I recently had a conversation with a vendor about a particular feature in their product:

Me: “So you just added XZY to the product?”
Them: “Yep.”
Me: “You know that no one uses it.”
Them: “Yep.”
Me: “But it’s on all the RFPs, isn’t it?”
Them: “Yep.”

I hear this scenario time and time again. Users ask for features they will never really use in RFPs, simply because they saw it on a competitor’s marketing brochure, or because “it sounds like it could be cool.” The vendors are then forced to either build it in, or just have their sales folks lie about it (it isn’t like you’ll notice).

And then users complain about how bloated the products are.

This is a vicious, abusive loop of a relationship.
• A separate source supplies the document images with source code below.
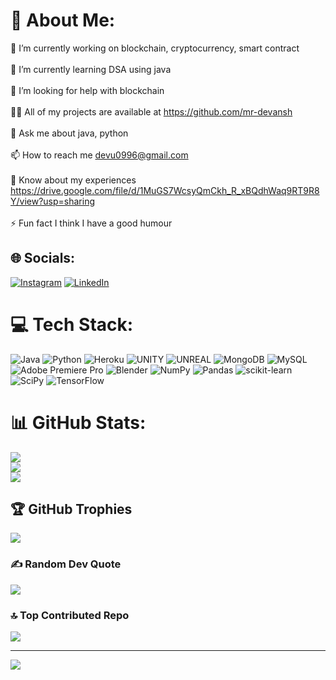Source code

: # 💫 About Me:
🔭 I’m currently working on blockchain, cryptocurrency, smart contract<br><br>🌱 I’m currently learning DSA using java<br><br>🤝 I’m looking for help with blockchain<br><br>👨‍💻 All of my projects are available at https://github.com/mr-devansh<br><br>💬 Ask me about java, python<br><br>📫 How to reach me devu0996@gmail.com<br><br>📄 Know about my experiences https://drive.google.com/file/d/1MuGS7WcsyQmCkh_R_xBQdhWaq9RT9R8Y/view?usp=sharing<br><br>⚡ Fun fact I think I have a good humour

## 🌐 Socials:
[![Instagram](https://img.shields.io/badge/Instagram-%23E4405F.svg?logo=Instagram&logoColor=white)](https://instagram.com/_devansh_singh_21/) [![LinkedIn](https://img.shields.io/badge/LinkedIn-%230077B5.svg?logo=linkedin&logoColor=white)](https://www.linkedin.com/in/mr-devansh-/) 

# 💻 Tech Stack:
![Java](https://img.shields.io/badge/java-%23ED8B00.svg?style=for-the-badge&logo=java&logoColor=white) ![Python](https://img.shields.io/badge/python-3670A0?style=for-the-badge&logo=python&logoColor=ffdd54) ![Heroku](https://img.shields.io/badge/heroku-%23430098.svg?style=for-the-badge&logo=heroku&logoColor=white) ![UNITY](https://img.shields.io/badge/Unity-%2320232a.svg?style=for-the-badge&logo=unity&logoColor=white) ![UNREAL](https://img.shields.io/badge/unreal-%2320232a.svg?style=for-the-badge&logo=unreal-engine&logoColor=white) ![MongoDB](https://img.shields.io/badge/MongoDB-%234ea94b.svg?style=for-the-badge&logo=mongodb&logoColor=white) ![MySQL](https://img.shields.io/badge/mysql-%2300f.svg?style=for-the-badge&logo=mysql&logoColor=white) ![Adobe Premiere Pro](https://img.shields.io/badge/Adobe%20Premiere%20Pro-9999FF.svg?style=for-the-badge&logo=Adobe%20Premiere%20Pro&logoColor=white) ![Blender](https://img.shields.io/badge/blender-%23F5792A.svg?style=for-the-badge&logo=blender&logoColor=white) ![NumPy](https://img.shields.io/badge/numpy-%23013243.svg?style=for-the-badge&logo=numpy&logoColor=white) ![Pandas](https://img.shields.io/badge/pandas-%23150458.svg?style=for-the-badge&logo=pandas&logoColor=white) ![scikit-learn](https://img.shields.io/badge/scikit--learn-%23F7931E.svg?style=for-the-badge&logo=scikit-learn&logoColor=white) ![SciPy](https://img.shields.io/badge/SciPy-%230C55A5.svg?style=for-the-badge&logo=scipy&logoColor=%white) ![TensorFlow](https://img.shields.io/badge/TensorFlow-%23FF6F00.svg?style=for-the-badge&logo=TensorFlow&logoColor=white)
# 📊 GitHub Stats:
![](https://github-readme-stats.vercel.app/api?username=mr-devansh&theme=dark&hide_border=false&include_all_commits=true&count_private=false)<br/>
![](https://github-readme-streak-stats.herokuapp.com/?user=mr-devansh&theme=dark&hide_border=false)<br/>
![](https://github-readme-stats.vercel.app/api/top-langs/?username=mr-devansh&theme=dark&hide_border=false&include_all_commits=true&count_private=false&layout=compact)

## 🏆 GitHub Trophies
![](https://github-profile-trophy.vercel.app/?username=mr-devansh&theme=radical&no-frame=false&no-bg=false&margin-w=4)

### ✍️ Random Dev Quote
![](https://quotes-github-readme.vercel.app/api?type=vetical&theme=dark)

### 🔝 Top Contributed Repo
![](https://github-contributor-stats.vercel.app/api?username=mr-devansh&limit=5&theme=dark&combine_all_yearly_contributions=true)

---
[![](https://visitcount.itsvg.in/api?id=mr-devansh&icon=0&color=0)](https://visitcount.itsvg.in)

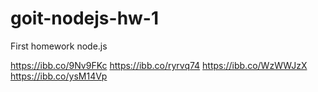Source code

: # goit-nodejs-hw-1

First homework node.js

https://ibb.co/9Nv9FKc
https://ibb.co/ryrvq74
https://ibb.co/WzWWJzX
https://ibb.co/ysM14Vp

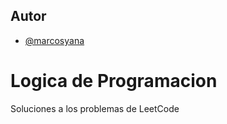 
## Autor

- [@marcosyana](https://github.com/marcosyana)


# Logica de Programacion

Soluciones a los problemas de LeetCode

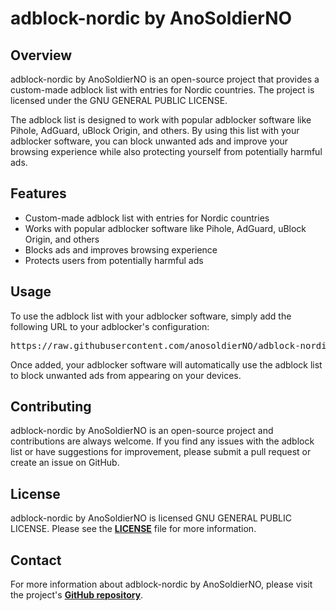 <h1><b>adblock-nordic by AnoSoldierNO</b></h1>

<h2><b>Overview</b></h2>

<p>adblock-nordic by AnoSoldierNO is an open-source project that provides a custom-made adblock list with entries for Nordic countries. The project is licensed under the GNU GENERAL PUBLIC LICENSE.</p>

<p>The adblock list is designed to work with popular adblocker software like Pihole, AdGuard, uBlock Origin, and others. By using this list with your adblocker software, you can block unwanted ads and improve your browsing experience while also protecting yourself from potentially harmful ads.</p>

<h2><b>Features</b></h2>

<ul>
  <li>Custom-made adblock list with entries for Nordic countries</li>
  <li>Works with popular adblocker software like Pihole, AdGuard, uBlock Origin, and others</li>
  <li>Blocks ads and improves browsing experience</li>
  <li>Protects users from potentially harmful ads</li>
</ul>

<h2><b>Usage</b></h2>

<p>To use the adblock list with your adblocker software, simply add the following URL to your adblocker's configuration:</p>

<pre>https://raw.githubusercontent.com/anosoldierNO/adblock-nordic/main/noanosoldier-adlist.txt</pre>

<p>Once added, your adblocker software will automatically use the adblock list to block unwanted ads from appearing on your devices.</p>

<h2><b>Contributing</b></h2>

<p>adblock-nordic by AnoSoldierNO is an open-source project and contributions are always welcome. If you find any issues with the adblock list or have suggestions for improvement, please submit a pull request or create an issue on GitHub.</p>

<h2><b>License</b></h2>

<p>adblock-nordic by AnoSoldierNO is licensed GNU GENERAL PUBLIC LICENSE. Please see the <a href="https://github.com/anosoldierNO/adblock-nordic/blob/main/COPYING"><b>LICENSE</b></a> file for more information.</p>

<h2><b>Contact</b></h2>

<p>For more information about adblock-nordic by AnoSoldierNO, please visit the project's <a href="https://github.com/anosoldierNO/adblock-nordic"><b>GitHub repository</b></a>.</p>
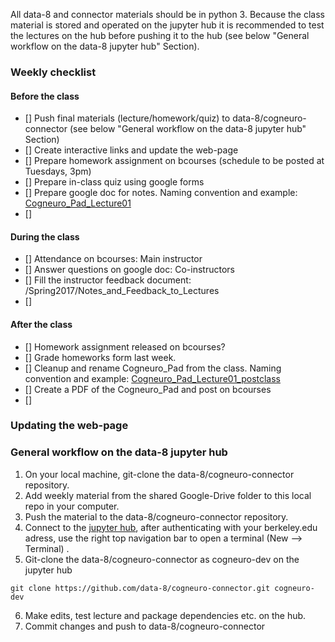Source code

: All data-8 and connector materials should be in python 3. Because the class material is stored and operated on the jupyter hub it is
recommended to test the lectures on the hub before pushing it to the hub (see below  "General workflow on the data-8 jupyter hub" Section).


### Weekly checklist
#### Before the class
- [] Push final materials (lecture/homework/quiz) to data-8/cogneuro-connector (see below  "General workflow on the data-8 jupyter hub" Section)
- [] Create interactive links and update the web-page
- [] Prepare homework assignment on bcourses (schedule to be posted at Tuesdays, 3pm)
- [] Prepare in-class quiz using google forms
- [] Prepare google doc for notes. Naming convention and example: [Cogneuro_Pad_Lecture01](https://docs.google.com/document/d/1-SSZJY55R_ktdg8kXUAR8UevYdHiJFmrfkqr1QM1LiQ/edit)
- [] 

#### During the class
- [] Attendance on bcourses: Main instructor
- [] Answer questions on google doc: Co-instructors
- [] Fill the instructor feedback document: /Spring2017/Notes_and_Feedback_to_Lectures
- []

#### After the class
- [] Homework assignment released on bcourses?
- [] Grade homeworks form last week.
- [] Cleanup and rename Cogneuro_Pad from the class. Naming convention and example: [Cogneuro_Pad_Lecture01_postclass](https://docs.google.com/document/d/1-SSZJY55R_ktdg8kXUAR8UevYdHiJFmrfkqr1QM1LiQ/edit)
- [] Create a PDF of the Cogneuro_Pad and post on bcourses
- [] 

### Updating the web-page

### General workflow on the data-8 jupyter hub
1. On your local machine, git-clone the data-8/cogneuro-connector repository.
2. Add weekly material from the shared Google-Drive folder to this local repo in your computer.
3. Push the material to the data-8/cogneuro-connector repository.
4. Connect to the [jupyter hub](https://data8.berkeley.edu), after authenticating with your berkeley.edu adress, use the right top 
navigation bar to open a terminal (New --> Terminal) .
5. Git-clone the data-8/cogneuro-connector as cogneuro-dev on the jupyter hub

  `git clone https://github.com/data-8/cogneuro-connector.git cogneuro-dev` 

6. Make edits, test lecture and package dependencies etc. on the hub.
7. Commit changes and push to data-8/cogneuro-connector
It usually starts when one VERY LARGE client asks for something (which they may or may not use), or a VERY LARGE potential partner asks for some interoperability. It never works right because no one really tests it outside the lab, and almost no one uses it anyway. But it’s on every damn RFP so all the other vendors sigh in frustration and mock up their own versions.

My favorite is DLP/DRM integration. Sure, I’m a firm believer that someday it will be extremely useful. But right now? A bunch of management dudes are throwing it into every RFP, probably after reading something from Jericho, and I’m not sure I know of a single production deployment.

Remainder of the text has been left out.